One of the most popular plastic pans is the Garrett Gravity Trap, a bright green color, which enhances the visual effect of gold, making it easily visible. The Garrett Gravity Trap pan has extra riffles (creases for trapping gold) molded into its sides and a nice mining scene pressed into the outer bottom. The Gravity Trap pan can be purchased from most mining supply stores and many rock shops. If it is not available in your area, order it from Garrett Metal Detectors, 2814 National Dr., Garland, Texas 85041.

One drawback I have found with plastic pans is that they can be too lightweight. A strong gust of wind may easily topple your pan from the rivers edge right into the river where it can be swept away. This loss may be prevented by placing a fist-sized rock into the pan as an anchor when you are not panning.

Metal Pans

These are my all-time favorites, requiring only a little more care and upkeep than plastic pans. Their only requirement, other than their initial preparation for use, is to be put away dry. These pans are traditional! The 49ers used them! And, they have changed very little in more than a century. It gives me great pleasure to think that I am using a tool virtually unchanged since the Gold Rush days. Of course, these days they are manufactured of spun-steel -- a process unknown to Gold Rush prospectors. There are two types of metal pans -- spun steel and copper -- and we will cover the uses of both types.

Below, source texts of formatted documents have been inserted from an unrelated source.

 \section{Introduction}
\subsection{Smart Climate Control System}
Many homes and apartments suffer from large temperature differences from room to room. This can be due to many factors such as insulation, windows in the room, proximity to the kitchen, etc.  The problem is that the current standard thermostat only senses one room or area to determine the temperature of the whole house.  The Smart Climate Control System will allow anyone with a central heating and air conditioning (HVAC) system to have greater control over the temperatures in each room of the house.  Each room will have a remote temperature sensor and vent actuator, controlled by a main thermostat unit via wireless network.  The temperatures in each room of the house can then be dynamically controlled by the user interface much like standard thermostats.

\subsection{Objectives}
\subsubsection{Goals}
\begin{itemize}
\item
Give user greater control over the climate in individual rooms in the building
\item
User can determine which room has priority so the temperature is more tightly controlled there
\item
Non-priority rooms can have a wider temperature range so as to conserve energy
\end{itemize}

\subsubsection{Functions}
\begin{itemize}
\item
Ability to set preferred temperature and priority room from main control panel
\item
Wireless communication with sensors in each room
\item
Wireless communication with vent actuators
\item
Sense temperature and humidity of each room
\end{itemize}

Because a steel pan is prone to rust it must be thoroughly dried before being put away. Steel pans are popular and inexpensive, costing only about $7 or so, depending upon the size chosen.

When you first purchase your steel pan it will be silver in color and have a thin coating of machine oil. In order to maximize the visibility of gold in your new steel pan you must first prepare the pan for use by "blacking", or burning, the pan before using it in order to darken it thereby making gold more easily visible.

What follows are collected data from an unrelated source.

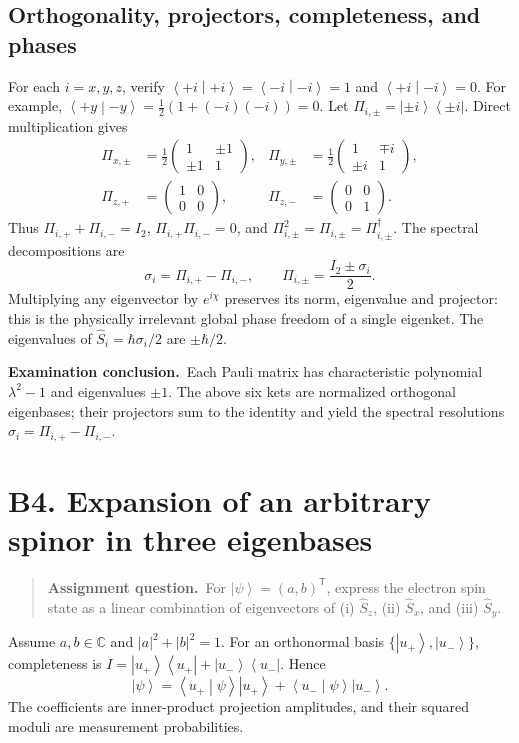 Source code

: \documentclass[11pt,a4paper]{article}
\theoremstyle{definition}
\newcommand{\ket}[1]{\left|#1\right\rangle}
\newcommand{\bra}[1]{\left\langle#1\right|}
\newcommand{\ip}[2]{\left\langle#1\middle|#2\right\rangle}
\newenvironment{question}{\begin{quote}\small\noindent\textbf{Assignment question.}\ }{\end{quote}}
\newcommand{\exam}[1]{\par\medskip\noindent\textbf{Examination conclusion.}\ #1\par}
\begin{document}
\subsection{Orthogonality, projectors, completeness, and phases}
For each \(i=x,y,z\), verify \(\ip{+i}{+i}=\ip{-i}{-i}=1\) and \(\ip{+i}{-i}=0\). For example, \(\ip{+y}{-y}=\frac12(1+(-i)(-i))=0\). Let \(\Pi_{i,\pm}=\ket{\pm i}\bra{\pm i}\). Direct multiplication gives
\begin{align}
\Pi_{x,\pm}&=\frac12\begin{pmatrix}1&\pm1\\\pm1&1\end{pmatrix},&
\Pi_{y,\pm}&=\frac12\begin{pmatrix}1&\mp i\\\pm i&1\end{pmatrix},\\
\Pi_{z,+}&=\begin{pmatrix}1&0\\0&0\end{pmatrix},&
\Pi_{z,-}&=\begin{pmatrix}0&0\\0&1\end{pmatrix}.
\end{align}
Thus \(\Pi_{i,+}+\Pi_{i,-}=I_2\), \(\Pi_{i,+}\Pi_{i,-}=0\), and \(\Pi_{i,\pm}^2=\Pi_{i,\pm}=\Pi_{i,\pm}^\dagger\). The spectral decompositions are
\begin{equation}
\boxed{\sigma_i=\Pi_{i,+}-\Pi_{i,-},\qquad \Pi_{i,\pm}=\frac{I_2\pm\sigma_i}{2}.}
\end{equation}
Multiplying any eigenvector by \(e^{i\chi}\) preserves its norm, eigenvalue and projector: this is the physically irrelevant global phase freedom of a single eigenket. The eigenvalues of \(\hat S_i=\hbar\sigma_i/2\) are \(\pm\hbar/2\).
\exam{Each Pauli matrix has characteristic polynomial \(\lambda^2-1\) and eigenvalues \(\pm1\). The above six kets are normalized orthogonal eigenbases; their projectors sum to the identity and yield the spectral resolutions \(\sigma_i=\Pi_{i,+}-\Pi_{i,-}\).}

\section{B4. Expansion of an arbitrary spinor in three eigenbases}
\begin{question}For \(\ket\psi=(a,b)^{\mathsf T}\), express the electron spin state as a linear combination of eigenvectors of (i) \(\hat S_z\), (ii) \(\hat S_x\), and (iii) \(\hat S_y\).\end{question}
Assume \(a,b\in\mathbb C\) and \(|a|^2+|b|^2=1\). For an orthonormal basis \(\{\ket{u_+},\ket{u_-}\}\), completeness is \(I=\ket{u_+}\bra{u_+}+\ket{u_-}\bra{u_-}\). Hence
\begin{equation}
\ket\psi=\ip{u_+}{\psi}\ket{u_+}+\ip{u_-}{\psi}\ket{u_-}.
\end{equation}
The coefficients are inner-product projection amplitudes, and their squared moduli are measurement probabilities.
\end{document}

The old-timers used to "black" (a prospectors' slang term) their pans by rubbing them with lard and shoving them under hot coals to cook all night. I have tried this and although it works, it can be quite messy. While on a camping trip, I tried this method and the next morning recovered a pan that was covered in both ashes and soot.

I will give you a more modern method that will be much neater and cleaner.

To black your new pan, wipe off any residual manufacturer's oil with a paper towel. Place the pan on the back burner of a gas or camp stove. Turn the burner on to a low-medium to medium flame and let the pan cook until it turns a blue-black color. If the oil still remaining on the pan starts to smoke, turn on the vent fan or open the windows if you are doing this indoors. It may take several burnings for your pan to attain an even, dark-gray color when completely cooled.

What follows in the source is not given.